1 Happy Halloween, guys.
[LAUGHS.]
I brought you some giant candy.
Sorry, they only had the mini size.
[GRUNTS.]
Thanks, Prudy.
I'm working on a mask for tonight's Halloween party.
They ran out of tiger masks, so, I have to be a ferocious bunny rabbit.
[GROWLING.]
Yeah, I should keep looking.
What are you going as, Warwick? Same thing as last year The Princess' future boyfriend.
Ooh, I'll grab a mask for Ciara.
She could be a princess.
Oh! She'd hate that.
But, Dad, you make me miss the Halloween party every year.
All the other kids go.
The other kids don't have to worry about the Shadow Ghost.
Guard! Scary background music.
[SUSPENSEFUL VIOLIN MUSIC.]
According to legend, every Halloween night the ghost searches for royals to possess.
According to me, you made that story up.
And once it's dark, we're only safe inside these walls.
If the ghost possesses a royal, it can enter the castle and sit on the throne.
And lock into the royal's body forever.
- Crescendo! - [DRAMATIC VIOLIN MUSIC.]
Dad, I'm not a baby.
You need to stop being so overprotective.
I'm not being overprotective.
You make me drink out of a sippy goblet.
Can't I just go to the party for a little bit? No.
But just think of all the fun you'll have locked in your room.
What's fun about that? Ah, for starters, I got you this.
It looks like a jack-o-lantern, but it magically harnesses the power of the sun to keep the Shadow Ghost away.
It's a Sun Pumpkin.
This goofy thing has the power of the sun? [PUMPKIN CLICKS ON.]
ALL: [GASPING.]
Oh, my eyes! [PUMPKIN CLICKS OFF.]
My bad! [MAGIC WHOOSHING.]
[GRUNTS OF COMBAT.]
BUTTERCUP: [GIGGLES.]
Aw, hi, Unicorn Squad.
Look who woke up from their nap and found their Halloween gift.
[LAUGHING.]
Trick or treat! I mean, just trick.
Ha! Now you're one step closer to becoming a real unicorn.
SAGE: [LAUGHING.]
- Sage! - BOTH: [GASP.]
You glued horns on Unicorn Squad.
[LAUGHS.]
Well, if they didn't want horns, they should have just called themselves "The Pony Squad.

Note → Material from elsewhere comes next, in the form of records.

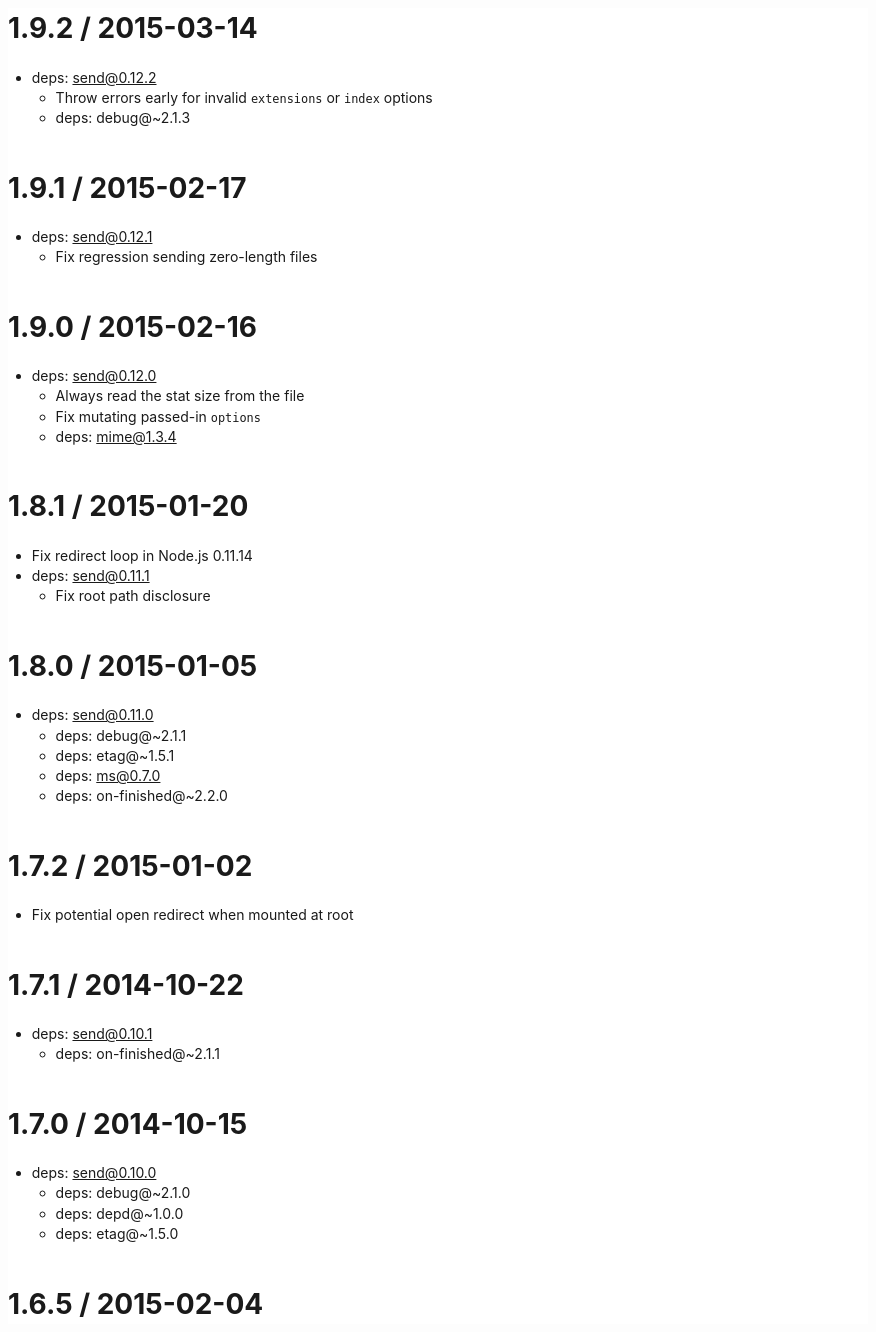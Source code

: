 1.9.2 / 2015-03-14
====

  * deps: send@0.12.2
    - Throw errors early for invalid `extensions` or `index` options
    - deps: debug@~2.1.3

1.9.1 / 2015-02-17
====

  * deps: send@0.12.1
    - Fix regression sending zero-length files

1.9.0 / 2015-02-16
====

  * deps: send@0.12.0
    - Always read the stat size from the file
    - Fix mutating passed-in `options`
    - deps: mime@1.3.4

1.8.1 / 2015-01-20
====

  * Fix redirect loop in Node.js 0.11.14
  * deps: send@0.11.1
    - Fix root path disclosure

1.8.0 / 2015-01-05
====

  * deps: send@0.11.0
    - deps: debug@~2.1.1
    - deps: etag@~1.5.1
    - deps: ms@0.7.0
    - deps: on-finished@~2.2.0

1.7.2 / 2015-01-02
====

  * Fix potential open redirect when mounted at root

1.7.1 / 2014-10-22
====

  * deps: send@0.10.1
    - deps: on-finished@~2.1.1

1.7.0 / 2014-10-15
====

  * deps: send@0.10.0
    - deps: debug@~2.1.0
    - deps: depd@~1.0.0
    - deps: etag@~1.5.0

1.6.5 / 2015-02-04
====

" But what about Fizz? Look at this! People are using me as a ring toss.
Leave my horn! [LAUGHING.]
Well, you'll be cleaning every piece of battle equipment as your punishment.
But what about the Halloween party? I have a metal hand and an eye patch.
Every day for me is a Halloween party.
You can start by cleaning Davey, the practice dummy.
Before I lost my good hand, I used to be able to punch clear through his chest.
But now this happens.
[HAND BOINGING.]
[VOICE WOBBLING.]
And it's it's painful.
Well, this is a pile of moat garbage.
We need to get to that party.
I have an idea.
We could clean really fast and make the end of the party.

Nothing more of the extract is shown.